16. Belts and Hoses – Check all your belts and hoses, and carry spares. The lower radiator hose is the one that usually gets damaged while off-roading, so ensure that you have a spare. Alternator/water-pump belts are the most important. Newer vehicles often use serpentine
belts. While much less prone to failure, they can be difficult to change. The are also expensive, but carry one. Replacing an old serpentine belt and saving the original as a spare is a good idea.
17. Jack – Make sure you have a working jack and know how to use it. A High-Lift jack is a great universal tool and also doubles as a come-along (and lots more).
18. Spare for the Spare Tire – If you have room, carry a second spare wheel and tire. At the very least, carry a repair kit just in case. Nothing is worse than getting a second flat tire on the same trip.
19. Cold Weather Wheeling – If there is even the remotest possibility of snow, or if you will be at high altitude, carry tire chains for all four wheels and know how to install them. Don’t forget the chain tensioners, which look like big rubber bands with hooks. Remember that the chain tensioners will deteriorate over time, so check them periodically for cracks and splits.
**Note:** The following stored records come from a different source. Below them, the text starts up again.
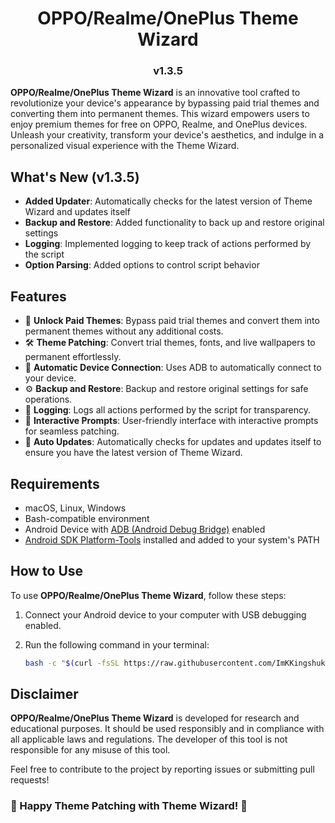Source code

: <h1 align="center">OPPO/Realme/OnePlus Theme Wizard</h1>
<h3 align="center">v1.3.5</h3>

**OPPO/Realme/OnePlus Theme Wizard** is an innovative tool crafted to revolutionize your device's appearance by bypassing paid trial themes and converting them into permanent themes. This wizard empowers users to enjoy premium themes for free on OPPO, Realme, and OnePlus devices. Unleash your creativity, transform your device's aesthetics, and indulge in a personalized visual experience with the Theme Wizard.

## What's New (v1.3.5)

- **Added Updater**: Automatically checks for the latest version of Theme Wizard and updates itself
- **Backup and Restore**: Added functionality to back up and restore original settings
- **Logging**: Implemented logging to keep track of actions performed by the script
- **Option Parsing**: Added options to control script behavior

## Features

- 🎨 **Unlock Paid Themes**: Bypass paid trial themes and convert them into permanent themes without any additional costs.
- 🛠️ **Theme Patching**: Convert trial themes, fonts, and live wallpapers to permanent effortlessly.
- 🔄 **Automatic Device Connection**: Uses ADB to automatically connect to your device.
- ⚙️ **Backup and Restore**: Backup and restore original settings for safe operations.
- 📜 **Logging**: Logs all actions performed by the script for transparency.
- 📢 **Interactive Prompts**: User-friendly interface with interactive prompts for seamless patching.
- 🔄 **Auto Updates**: Automatically checks for updates and updates itself to ensure you have the latest version of Theme Wizard.

## Requirements

- macOS, Linux, Windows
- Bash-compatible environment
- Android Device with [ADB (Android Debug Bridge)](https://developer.android.com/tools/adb) enabled
- [Android SDK Platform-Tools](https://developer.android.com/tools/releases/platform-tools) installed and added to your system's PATH

## How to Use

To use **OPPO/Realme/OnePlus Theme Wizard**, follow these steps:

1. Connect your Android device to your computer with USB debugging enabled.
2. Run the following command in your terminal:

   ```bash
   bash -c "$(curl -fsSL https://raw.githubusercontent.com/ImKKingshuk/OPPO-OnePlus-Realme-Theme-Wizard/main/ThemeWizard.sh)"
   ```

## Disclaimer

**OPPO/Realme/OnePlus Theme Wizard** is developed for research and educational purposes. It should be used responsibly and in compliance with all applicable laws and regulations. The developer of this tool is not responsible for any misuse of this tool.

Feel free to contribute to the project by reporting issues or submitting pull requests!

### 🎨 Happy Theme Patching with Theme Wizard! 🎨
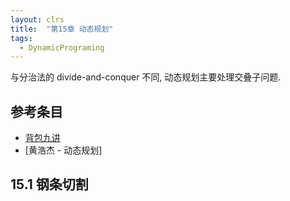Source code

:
 ```yaml
---
layout: clrs
title:  "第15章 动态规划"
tags: 
  - DynamicPrograming
---
```


与分治法的 divide-and-conquer 不同, 动态规划主要处理交叠子问题.

## 参考条目
- [背包九讲](https://github.com/tianyicui/pack/blob/master/V2.pdf)
- [黄浩杰 - 动态规划]

## 15.1 钢条切割

```c++
```
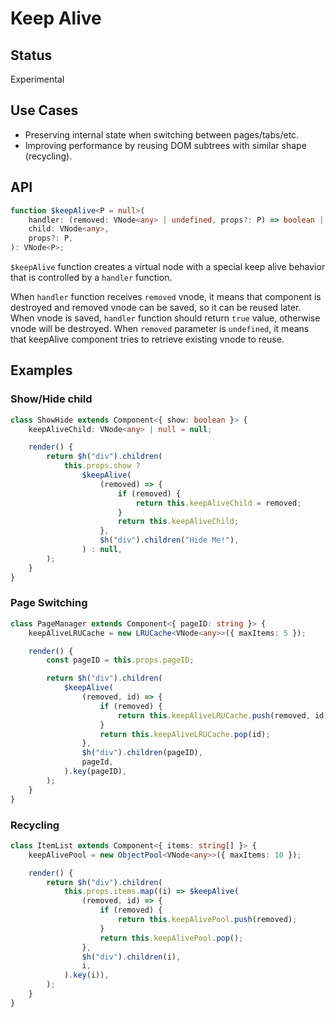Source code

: # Keep Alive

## Status

Experimental

## Use Cases

- Preserving internal state when switching between pages/tabs/etc.
- Improving performance by reusing DOM subtrees with similar shape (recycling).

## API

```ts
function $keepAlive<P = null>(
    handler: (removed: VNode<any> | undefined, props?: P) => boolean | VNode<any> | null,
    child: VNode<any>,
    props?: P,
): VNode<P>;
```

`$keepAlive` function creates a virtual node with a special keep alive behavior that is controlled by a
`handler` function.

When `handler` function receives `removed` vnode, it means that component is destroyed and removed vnode can be
saved, so it can be reused later. When vnode is saved, `handler` function should return `true` value, otherwise vnode
will be destroyed. When `removed` parameter is `undefined`, it means that keepAlive component tries to retrieve existing
vnode to reuse.

## Examples

### Show/Hide child

```ts
class ShowHide extends Component<{ show: boolean }> {
    keepAliveChild: VNode<any> | null = null;

    render() {
        return $h("div").children(
            this.props.show ?
                $keepAlive(
                    (removed) => {
                        if (removed) {
                            return this.keepAliveChild = removed;
                        }
                        return this.keepAliveChild;
                    },
                    $h("div").children("Hide Me!"),
                ) : null,
        );
    }
}
```

### Page Switching

```ts
class PageManager extends Component<{ pageID: string }> {
    keepAliveLRUCache = new LRUCache<VNode<any>>({ maxItems: 5 });

    render() {
        const pageID = this.props.pageID;

        return $h("div").children(
            $keepAlive(
                (removed, id) => {
                    if (removed) {
                        return this.keepAliveLRUCache.push(removed, id);
                    }
                    return this.keepAliveLRUCache.pop(id);
                },
                $h("div").children(pageID),
                pageId,
            ).key(pageID),
        );
    }
}
```

### Recycling

```ts
class ItemList extends Component<{ items: string[] }> {
    keepAlivePool = new ObjectPool<VNode<any>>({ maxItems: 10 });

    render() {
        return $h("div").children(
            this.props.items.map((i) => $keepAlive(
                (removed, id) => {
                    if (removed) {
                        return this.keepAlivePool.push(removed);
                    }
                    return this.keepAlivePool.pop();
                },
                $h("div").children(i),
                i,
            ).key(i)),
        );
    }
}
```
20. Tool Kit – Carry a tool kit that covers the basics of your vehicle. Put your own together, don’t use one of the Christmas gift kits that are junk in a pouch. Carry quality tools. See this checklist.
21. First Aid – Carry a well equipped first-add kit.
22. Emergency Kit – Carry an emergency kit that covers situation beyond first aid. This might include special medication, poison ivy treatment, etc.
23. Flashlight – Carry a flashlight and an extra set of fresh batteries.
24. Blocks of Wood – Brink a few scraps of plywood measuring about about 10 to 12 inches square. You may need them to support your jack if you have to change a tire on the uneven ground. 2×4 or 4×4 blocks also come on handy.
25. Lights and Markers – Make sure you headlights, taillights, and brake lights work. A ticket from local law enforcement can be a bummer. It’s a good idea to carry spare bulbs.